The Mangalarga Marchador is a gaited horse exhibiting the natural gaits of the walk, the "march," marchas (Marchador) and the canter. The march has two different types of movement:
The Marcha Picada - It is considered the smoother of the two marchas. It is a broken pace with little vertical movement. This gait is much like the corto or largo of the Paso Fino Breed. Some also compare it to the Paruvian Paso's llano. In the Portuguese language, picada translates to "a light touch."
The Marcha Batida - This movement is a diagonal four-beat gait. It is defined as more like the trocha in the Paso Fino Breed. Batida means "to hit." The gait is considered to be a broken trot. This gait, unlike a trot, shows very little suspension. The horses are always in contact with the ground. This creates stability and smoothness. In this gait the timing of the footfalls is similar to the trocha gait seen in Colombian Horses.

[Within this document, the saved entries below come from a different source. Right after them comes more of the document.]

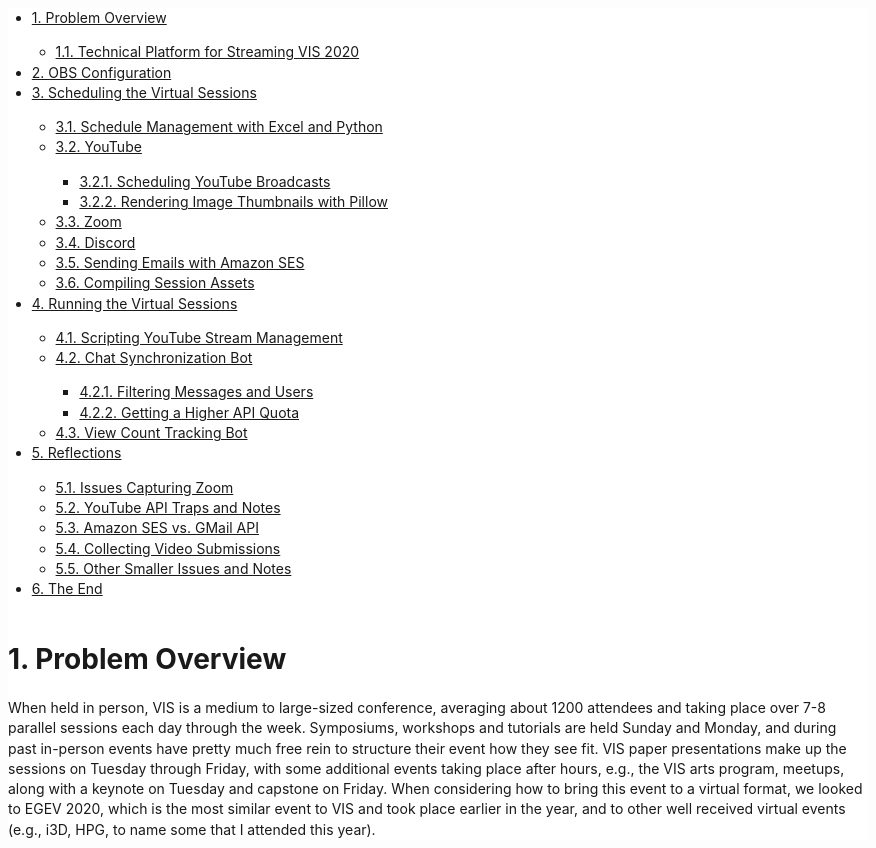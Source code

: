 <ul>
<li><a href="#1-problem-overview">1. Problem Overview</a></li>
  <ul>
  <li><a href="#11-technical-platform-for-streaming-vis-2020">1.1. Technical Platform for Streaming VIS 2020</a></li>
  </ul>
<li><a href="#2-obs-configuration">2. OBS Configuration</a></li>
<li><a href="#3-scheduling-the-virtual-sessions">3. Scheduling the Virtual Sessions</a></li>
    <ul>
    <li><a href="#31-schedule-management-with-excel-and-python">3.1. Schedule Management with Excel and Python</a></li>
    <li><a href="#32-youtube">3.2. YouTube</a></li>
    <ul>
        <li><a href="#321-scheduling-youtube-broadcasts">3.2.1. Scheduling YouTube Broadcasts</a></li>
        <li><a href="#322-rendering-image-thumbnails-with-pillow">3.2.2. Rendering Image Thumbnails with Pillow</a></li>
    </ul>
    <li><a href="#33-zoom">3.3. Zoom</a></li>
    <li><a href="#34-discord">3.4. Discord</a></li>
    <li><a href="#35-sending-emails-with-amazon-ses">3.5. Sending Emails with Amazon SES</a></li>
    <li><a href="#36-compiling-session-assets">3.6. Compiling Session Assets</a></li>
    </ul>
<li><a href="#4-running-the-virtual-sessions">4. Running the Virtual Sessions</a></li>
    <ul>
    <li><a href="#41-scripting-youtube-stream-management">4.1. Scripting YouTube Stream Management</a></li>
    <li><a href="#42-chat-synchronization-bot">4.2. Chat Synchronization Bot</a></li>
    <ul>
        <li><a href="#421-filtering-messages-and-users">4.2.1. Filtering Messages and Users</a></li>
        <li><a href="#422-getting-a-higher-api-quota">4.2.2. Getting a Higher API Quota</a></li>
    </ul>
    <li><a href="#43-view-count-tracking-bot">4.3. View Count Tracking Bot</a></li>
    </ul>
<li><a href="#5-reflections">5. Reflections</a></li>
    <ul>
    <li><a href="#51-issues-capturing-zoom">5.1. Issues Capturing Zoom</a></li>
    <li><a href="#52-youtube-api-traps-and-notes">5.2. YouTube API Traps and Notes</a></li>
    <li><a href="#53-amazon-ses-vs-gmail-api">5.3. Amazon SES vs. GMail API</a></li>
    <li><a href="#54-collecting-video-submissions">5.4. Collecting Video Submissions</a></li>
    <li><a href="#55-other-smaller-issues-and-notes">5.5. Other Smaller Issues and Notes</a></li>
    </ul>
<li><a href="#6-the-end">6. The End</a></li>
</ul>

# 1. Problem Overview

When held in person, VIS is a medium to large-sized conference, averaging about 1200 attendees
and taking place over 7-8 parallel sessions each day through the week.
Symposiums, workshops and tutorials are held Sunday and Monday, and during past in-person events
have pretty much free rein to structure their event how they see fit. VIS paper presentations make up the
sessions on Tuesday through Friday, with some additional events taking place after hours, e.g.,
the VIS arts program, meetups, along with a keynote on Tuesday and capstone on Friday.
When considering how to bring this event to a virtual format, we looked to EGEV 2020,
which is the most similar event to VIS and took place earlier in the year, and
to other well received virtual events (e.g., i3D, HPG, to name some that I attended this year).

The Mangalarga Breed came from the Hacienda Mangalarga. Stock was acquired from Campo Alegre. Campo Alegre was a breeding farm owned by Gabriel Francisco Junquiera in 1822. These acquired horses had particularly smooth gaits, rhythmic and animated. The horses were bred to bring out the wonderfully, smooth gaits. They gained in popularity for their easy way of going as well as their amiable demeanors, intelligence and outstanding conformations. The famous stallion, Sublime (an Alter Real Stallion from Portugal) was the initial sire. He was bred to mares of Spanish Jennett and Barb blood. They were fast and smooth and did the ambler gait. These offspring were referred to as Sublime horses, after their sire. The breed can now be found in Germany, Portugal, Italy, Spain, Switzerland, Holland and many South American countries. Mangalargas finally came to the United States in 1991.
The horse's smooth, cadenced and rhythmic gait, the marcha, contributed to the creation of the second name, the Mangalarga Marchador. The first association for the Mangalarga Marchador horse was founded in 1949 to set standards in confirmation, disposition, and gait. From these early beginnings, the Mangalarga Marchadorhas has been selectively bred for over 180 years and it is said that no other breed has been introduced. Genetic studies of these lines show many species with very little or no outside influences. These lines proved to produce horses that were sure footed, graceful, comfortable and of excellent temperament.